Maybe we’re no different from those docile cheep in their tiny stalls. Maybe we are merely sheep who are kept in line by being raised to believe that the walls of the stall are the limits of reality, and that makes the thought of life outside these limitations unthinkable. Perhaps our cacophony of options is there to convince us that we are free, when in reality, our lives are as limited and proscribed as that of your average battery hen.

So what would you say if I told you that you are not free?
Would you violently disagree?
Get mad at me? Would you laugh me away and say “Of course I’m free!”?
But how do you know, besides having been told you are free?
Would you just ignore me until my disturbing thoughts and words had faded from your short term memory?
No more to see?
And why is free the thing to be?
Must the caged bird wallow in its misery?
Maybe the happily unfree
Could teach a thing or two to you and me.
What use is being free if it doesn’t make you happy?
What about safety?
How about sanity?
Or even privacy?
Is saying we are not free the ultimate in heresy?
What does it really mean to be free?

That was weird.

We think that freedom means the right to choose, but who gets to decide what choices we have? I mean, sure, we have existential freedom – the freedom to choose from the menu. But who writes the menu?

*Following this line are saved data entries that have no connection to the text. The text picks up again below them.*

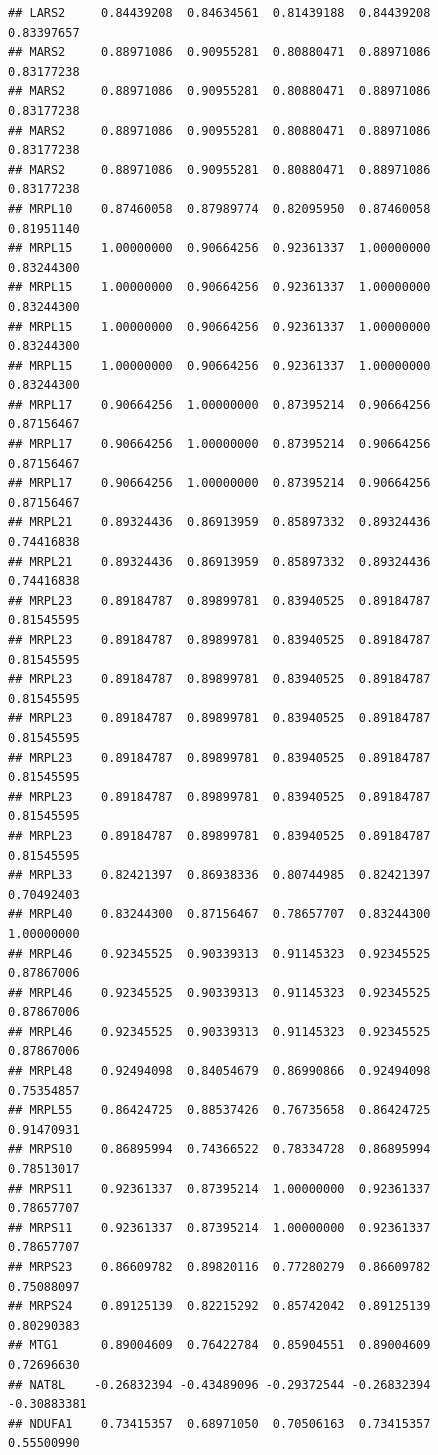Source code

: \documentclass[
]{article}
\begin{document}
\begin{verbatim}
## LARS2     0.84439208  0.84634561  0.81439188  0.84439208  0.83397657
## MARS2     0.88971086  0.90955281  0.80880471  0.88971086  0.83177238
## MARS2     0.88971086  0.90955281  0.80880471  0.88971086  0.83177238
## MARS2     0.88971086  0.90955281  0.80880471  0.88971086  0.83177238
## MARS2     0.88971086  0.90955281  0.80880471  0.88971086  0.83177238
## MRPL10    0.87460058  0.87989774  0.82095950  0.87460058  0.81951140
## MRPL15    1.00000000  0.90664256  0.92361337  1.00000000  0.83244300
## MRPL15    1.00000000  0.90664256  0.92361337  1.00000000  0.83244300
## MRPL15    1.00000000  0.90664256  0.92361337  1.00000000  0.83244300
## MRPL15    1.00000000  0.90664256  0.92361337  1.00000000  0.83244300
## MRPL17    0.90664256  1.00000000  0.87395214  0.90664256  0.87156467
## MRPL17    0.90664256  1.00000000  0.87395214  0.90664256  0.87156467
## MRPL17    0.90664256  1.00000000  0.87395214  0.90664256  0.87156467
## MRPL21    0.89324436  0.86913959  0.85897332  0.89324436  0.74416838
## MRPL21    0.89324436  0.86913959  0.85897332  0.89324436  0.74416838
## MRPL23    0.89184787  0.89899781  0.83940525  0.89184787  0.81545595
## MRPL23    0.89184787  0.89899781  0.83940525  0.89184787  0.81545595
## MRPL23    0.89184787  0.89899781  0.83940525  0.89184787  0.81545595
## MRPL23    0.89184787  0.89899781  0.83940525  0.89184787  0.81545595
## MRPL23    0.89184787  0.89899781  0.83940525  0.89184787  0.81545595
## MRPL23    0.89184787  0.89899781  0.83940525  0.89184787  0.81545595
## MRPL23    0.89184787  0.89899781  0.83940525  0.89184787  0.81545595
## MRPL33    0.82421397  0.86938336  0.80744985  0.82421397  0.70492403
## MRPL40    0.83244300  0.87156467  0.78657707  0.83244300  1.00000000
## MRPL46    0.92345525  0.90339313  0.91145323  0.92345525  0.87867006
## MRPL46    0.92345525  0.90339313  0.91145323  0.92345525  0.87867006
## MRPL46    0.92345525  0.90339313  0.91145323  0.92345525  0.87867006
## MRPL48    0.92494098  0.84054679  0.86990866  0.92494098  0.75354857
## MRPL55    0.86424725  0.88537426  0.76735658  0.86424725  0.91470931
## MRPS10    0.86895994  0.74366522  0.78334728  0.86895994  0.78513017
## MRPS11    0.92361337  0.87395214  1.00000000  0.92361337  0.78657707
## MRPS11    0.92361337  0.87395214  1.00000000  0.92361337  0.78657707
## MRPS23    0.86609782  0.89820116  0.77280279  0.86609782  0.75088097
## MRPS24    0.89125139  0.82215292  0.85742042  0.89125139  0.80290383
## MTG1      0.89004609  0.76422784  0.85904551  0.89004609  0.72696630
## NAT8L    -0.26832394 -0.43489096 -0.29372544 -0.26832394 -0.30883381
## NDUFA1    0.73415357  0.68971050  0.70506163  0.73415357  0.55500990

\end{verbatim}
\end{document}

And yet we think ourselves free because the menu is so big.

And who is more free… the rich or the poor? The rich can afford to do many things we would love to do but lack the means to do so. Their menu makes ours look like a pamphlet. And we like to think – in fact, are forced by society to think – that this must mean they are happier than us.

And God help them if they should suggest otherwise.

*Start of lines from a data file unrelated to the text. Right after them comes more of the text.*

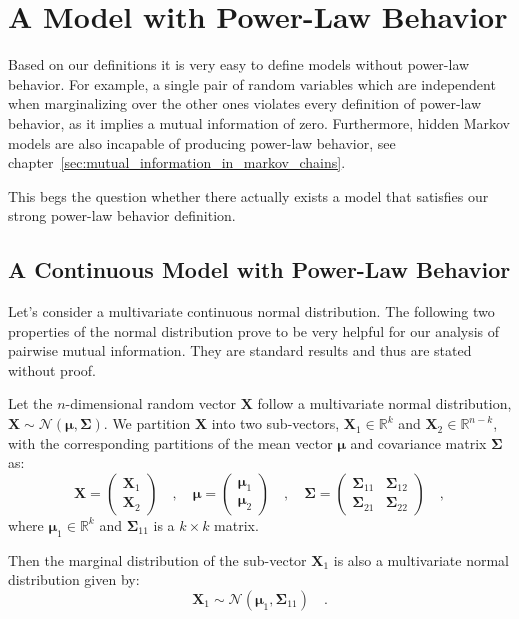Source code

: \documentclass[../../main.tex]{subfiles}
\begin{document}
\section{A Model with Power-Law Behavior}
Based on our definitions it is very easy to define models without power-law behavior. For example, a single pair of random variables which are independent when marginalizing over the other ones violates every definition of power-law behavior, as it implies a mutual information of zero. Furthermore, hidden Markov models are also incapable of producing power-law behavior, see chapter~\ref{sec:mutual_information_in_markov_chains}.

This begs the question whether there actually exists a model that satisfies our strong power-law behavior definition.

\subsection{A Continuous Model with Power-Law Behavior}
Let's consider a multivariate continuous normal distribution. The following two properties of the normal distribution prove to be very helpful for our analysis of pairwise mutual information. They are standard results and thus are stated without proof.

\begin{proposition}
    \label{proposition:marginal_distributions_of_a_normal_distribution}
    Let the $n$-dimensional random vector $\bm{X}$ follow a multivariate normal distribution, $\bm{X} \sim \mathcal{N}(\bm{\mu}, \bm{\Sigma})$. We partition $\bm{X}$ into two sub-vectors, $\bm{X}_1 \in \mathbb{R}^k$ and $\bm{X}_2 \in \mathbb{R}^{n-k}$, with the corresponding partitions of the mean vector $\bm{\mu}$ and covariance matrix $\bm{\Sigma}$ as:
    \[
        \bm{X} = \begin{pmatrix} \bm{X}_1 \\ \bm{X}_2 \end{pmatrix} \quad , \quad 
        \bm{\mu} = \begin{pmatrix} \bm{\mu}_1 \\ \bm{\mu}_2 \end{pmatrix} \quad , \quad 
        \bm{\Sigma} = \begin{pmatrix} \bm{\Sigma}_{11} & \bm{\Sigma}_{12} \\ \bm{\Sigma}_{21} & \bm{\Sigma}_{22} \end{pmatrix} \quad ,
    \]
    where $\bm{\mu}_1 \in \mathbb{R}^k$ and $\bm{\Sigma}_{11}$ is a $k \times k$ matrix.
    
    Then the marginal distribution of the sub-vector $\bm{X}_1$ is also a multivariate normal distribution given by:
    \[
        \bm{X}_1 \sim \mathcal{N}(\bm{\mu}_1, \bm{\Sigma}_{11}) \quad .
    \]
\end{proposition}
\end{document}
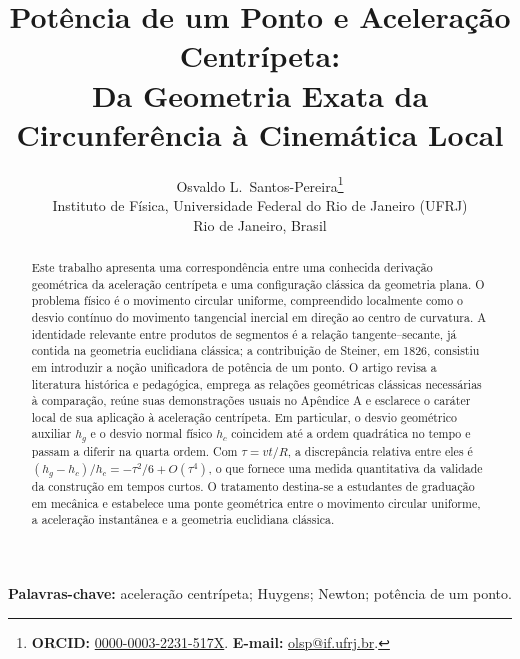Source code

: \documentclass[12pt,a4paper]{article}
\numberwithin{equation}{section}
\theoremstyle{remark}
\begin{document}
\title{Potência de um Ponto e Aceleração Centrípeta:\\
\large Da Geometria Exata da Circunferência à Cinemática Local}
\author{Osvaldo L.\ Santos-Pereira\thanks{\textbf{ORCID:} \href{https://orcid.org/0000-0003-2231-517X}{0000-0003-2231-517X}. \textbf{E-mail:} \href{mailto:olsp@if.ufrj.br}{olsp@if.ufrj.br}.}\\
\small Instituto de Física, Universidade Federal do Rio de Janeiro (UFRJ)\\
\small Rio de Janeiro, Brasil}
\date{}
\maketitle
\begin{abstract}
Este trabalho apresenta uma correspondência entre uma conhecida derivação geométrica da aceleração centrípeta e uma configuração clássica da geometria plana. O problema físico é o movimento circular uniforme, compreendido localmente como o desvio contínuo do movimento tangencial inercial em direção ao centro de curvatura. A identidade relevante entre produtos de segmentos é a relação tangente--secante, já contida na geometria euclidiana clássica; a contribuição de Steiner, em 1826, consistiu em introduzir a noção unificadora de potência de um ponto. O artigo revisa a literatura histórica e pedagógica, emprega as relações geométricas clássicas necessárias à comparação, reúne suas demonstrações usuais no Apêndice A e esclarece o caráter local de sua aplicação à aceleração centrípeta. Em particular, o desvio geométrico auxiliar $h_g$ e o desvio normal físico $h_c$ coincidem até a ordem quadrática no tempo e passam a diferir na quarta ordem. Com $\tau=vt/R$, a discrepância relativa entre eles é $(h_g-h_c)/h_c=-\tau^2/6+O(\tau^4)$, o que fornece uma medida quantitativa da validade da construção em tempos curtos. O tratamento destina-se a estudantes de graduação em mecânica e estabelece uma ponte geométrica entre o movimento circular uniforme, a aceleração instantânea e a geometria euclidiana clássica.
\end{abstract}

\noindent\textbf{Palavras-chave:} aceleração centrípeta; Huygens; Newton; potência de um ponto.

\clearpage
\thispagestyle{plain}


{}
\end{document}
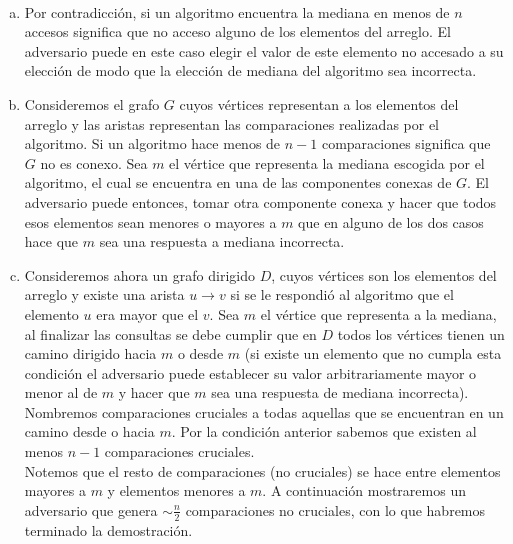\documentclass[dcc,uchile]{fcfmcourse}
\theoremstyle{plain}
\theoremstyle{definition}
\begin{document}
\newpage
\begin{problems}
\\
\begin{enumerate}[a)]
    \item Por contradicción, si un algoritmo encuentra la mediana en menos de $n$ accesos significa que no acceso alguno de los elementos del arreglo. El adversario puede en este caso elegir el valor de este elemento no accesado a su elección de modo que la elección de mediana del algoritmo sea incorrecta.
    
    \item Consideremos el grafo $G$ cuyos vértices representan a los elementos del arreglo y las aristas representan las comparaciones realizadas por el algoritmo. Si un algoritmo hace menos de $n-1$ comparaciones significa que $G$ no es conexo. Sea $m$ el vértice que representa la mediana escogida por el algoritmo, el cual se encuentra en una de las componentes conexas de $G$. El adversario puede entonces, tomar otra componente conexa y hacer que todos esos elementos sean menores o mayores a $m$ que en alguno de los dos casos hace que $m$ sea una respuesta a mediana incorrecta.
    
    \item Consideremos ahora un grafo dirigido $D$, cuyos vértices son los elementos del arreglo y existe una arista $u \to v$ si se le respondió al algoritmo que el elemento $u$ era mayor que el $v$. Sea $m$ el vértice que representa a la mediana, al finalizar las consultas se debe cumplir que en $D$ todos los vértices tienen un camino dirigido hacia $m$ o desde $m$ (si existe un elemento que no cumpla esta condición el adversario puede establecer su valor arbitrariamente mayor o menor al de $m$ y hacer que $m$ sea una respuesta de mediana incorrecta). Nombremos comparaciones cruciales a todas aquellas que se encuentran en un camino desde o hacia $m$. Por la condición anterior sabemos que existen al menos $n-1$ comparaciones cruciales.\\
    
    Notemos que el resto de comparaciones (no cruciales) se hace entre elementos mayores a $m$ y elementos menores a $m$. A continuación mostraremos un adversario que genera $\sim \frac{n}{2}$ comparaciones no cruciales, con lo que habremos terminado la demostración.\\
    

\end{enumerate}
\end{problems}
\end{document}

But are they truly more free? No matter how rich they are, they can’t actually make themselves any smarter. They can’t rewrite their basic personality. They can’t make people love them or respect them. They can’t force their peers to approve of them. They can’t make the love of their life love them back.

So they have plenty of options… except when it comes to the things that really matter.

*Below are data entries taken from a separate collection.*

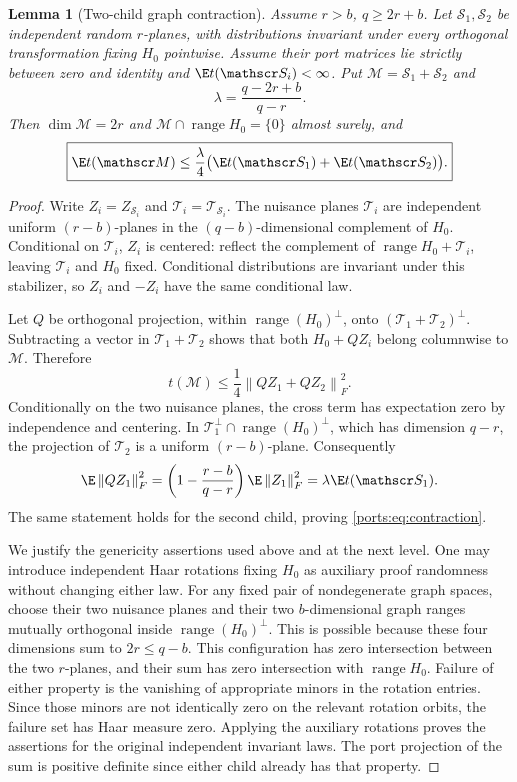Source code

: \documentclass[11pt,oneside,openany,a4paper]{book}
\numberwithin{equation}{chapter}
\newtheorem{lemma}[theorem]{Lemma}
\theoremstyle{definition}
\theoremstyle{remark}
\newcommand{\F}[1]{\left\lVert#1\right\rVert_F}
\DeclareMathOperator{\ran}{range}\DeclareMathOperator{\OPT}{OPT}
\begin{document}
\begin{lemma}[Two-child graph contraction]\label{ports:lem:graph}
Assume $r>b$, $q\ge2r+b$. Let $\mathscr S_1,\mathscr S_2$ be independent random $r$-planes, with distributions invariant under every orthogonal transformation fixing $H_0$ pointwise. Assume their port matrices lie strictly between zero and identity and $\E t(\mathscr S_i)<\infty$. Put $\mathscr M=\mathscr S_1+\mathscr S_2$ and
\[
 \lambda=\frac{q-2r+b}{q-r}.
\]
Then $\dim\mathscr M=2r$ and $\mathscr M\cap\ran H_0=\{0\}$ almost surely, and
\begin{equation}\label{ports:eq:contraction}
 \boxed{\E t(\mathscr M)\le\frac\lambda4
      \bigl(\E t(\mathscr S_1)+\E t(\mathscr S_2)\bigr).}
\end{equation}
\end{lemma}
\begin{proof}
Write $Z_i=Z_{\mathscr S_i}$ and $\mathscr T_i=\mathscr T_{\mathscr S_i}$. The nuisance planes $\mathscr T_i$ are independent uniform $(r-b)$-planes in the $(q-b)$-dimensional complement of $H_0$. Conditional on $\mathscr T_i$, $Z_i$ is centered: reflect the complement of $\ran H_0+\mathscr T_i$, leaving $\mathscr T_i$ and $H_0$ fixed. Conditional distributions are invariant under this stabilizer, so $Z_i$ and $-Z_i$ have the same conditional law.

Let $Q$ be orthogonal projection, within $\ran(H_0)^\perp$, onto $(\mathscr T_1+\mathscr T_2)^\perp$. Subtracting a vector in $\mathscr T_1+\mathscr T_2$ shows that both $H_0+QZ_i$ belong columnwise to $\mathscr M$. Therefore
\begin{equation}\label{ports:eq:candidate}
 t(\mathscr M)\le\frac14\F{QZ_1+QZ_2}^2.
\end{equation}
Conditionally on the two nuisance planes, the cross term has expectation zero by independence and centering. In $\mathscr T_1^\perp\cap\ran(H_0)^\perp$, which has dimension $q-r$, the projection of $\mathscr T_2$ is a uniform $(r-b)$-plane. Consequently
\[
 \E\F{QZ_1}^2=\left(1-\frac{r-b}{q-r}\right)\E\F{Z_1}^2
 =\lambda\E t(\mathscr S_1).
\]
The same statement holds for the second child, proving \eqref{ports:eq:contraction}.

We justify the genericity assertions used above and at the next level. One may introduce independent Haar rotations fixing $H_0$ as auxiliary proof randomness without changing either law. For any fixed pair of nondegenerate graph spaces, choose their two nuisance planes and their two $b$-dimensional graph ranges mutually orthogonal inside $\ran(H_0)^\perp$. This is possible because these four dimensions sum to $2r\le q-b$. This configuration has zero intersection between the two $r$-planes, and their sum has zero intersection with $\ran H_0$. Failure of either property is the vanishing of appropriate minors in the rotation entries. Since those minors are not identically zero on the relevant rotation orbits, the failure set has Haar measure zero. Applying the auxiliary rotations proves the assertions for the original independent invariant laws. The port projection of the sum is positive definite since either child already has that property.
\end{proof}
\end{document}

Perhaps we are as free as we decide to be. That’s not necessarily a bad thing. A lack of options is only a problem when you need more of them. If you are happy with the menu of your life because it has everything you want on it, who’s to say there is anything wrong with that? Should you demand more options just to prove what a “normal”, freedom-loving citizen you are?

And if so, how free is that?

That’s right, I should mention conformity. No matter how free a society is on the governmental level, we will always have to deal with the pressure to conform. To blend in with the others. Even as society becomes more tolerant over time and the less supportable all overt enforcement of conformity becomes, people’s lives will always be subject to the desire to fit in with one’s peer group.

In theory, every one of us is free to dress up in rubber chickens and spackle and speak only by screaming in Morse code…. but few people do, and when they do, we judge them insane and lock them up. That is the ultimate in conformity enforcement – act too weird and we “take you away”.

Here’s the real tricky question, and I will tell you right now that I don’t have an answer : if we are not free, but we wish to be, what would more freedom even look like? How would a freer society differ from what we have now?

Even in my own libertarian paradise – where drugs, gambling, prostitution, public nudity and most forms of pornography are legal, and children are taught about their bodies and (eventually) sexuality without shame or judgment, and the people vote on bills directly instead of electing “representatives”…. even in this wonderful world, would we truly be free?

I honestly don’t know.

But solutions come from asking the right questions.

And I feel like I have asked the right ones tonight.

Of course, you are free to disagree.

I will talk to you nice people again tomorrow.